──────── MATERIAL SHOWN

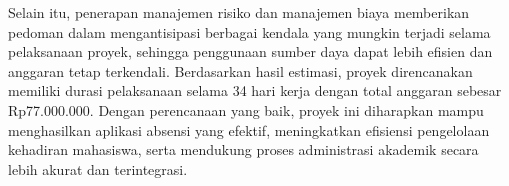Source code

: \documentclass[12pt,a4paper]{article}
\begin{document}
Selain itu, penerapan manajemen risiko dan manajemen biaya memberikan pedoman dalam mengantisipasi berbagai kendala yang mungkin terjadi selama pelaksanaan proyek, sehingga penggunaan sumber daya dapat lebih efisien dan anggaran tetap terkendali. Berdasarkan hasil estimasi, proyek direncanakan memiliki durasi pelaksanaan selama 34 hari kerja dengan total anggaran sebesar Rp77.000.000. Dengan perencanaan yang baik, proyek ini diharapkan mampu menghasilkan aplikasi absensi yang efektif, meningkatkan efisiensi pengelolaan kehadiran mahasiswa, serta mendukung proses administrasi akademik secara lebih akurat dan terintegrasi.
\end{document}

────────────────

§ BRIEF:
Copy the entries exactly. Leave the pictures out.

§ SOLUTION TO THE PROBLEM:
Source code

: \documentclass[12pt,a4paper]{article}
\begin{document}
Selain itu, penerapan manajemen risiko dan manajemen biaya memberikan pedoman dalam mengantisipasi berbagai kendala yang mungkin terjadi selama pelaksanaan proyek, sehingga penggunaan sumber daya dapat lebih efisien dan anggaran tetap terkendali. Berdasarkan hasil estimasi, proyek direncanakan memiliki durasi pelaksanaan selama 34 hari kerja dengan total anggaran sebesar Rp77.000.000. Dengan perencanaan yang baik, proyek ini diharapkan mampu menghasilkan aplikasi absensi yang efektif, meningkatkan efisiensi pengelolaan kehadiran mahasiswa, serta mendukung proses administrasi akademik secara lebih akurat dan terintegrasi.
\end{document}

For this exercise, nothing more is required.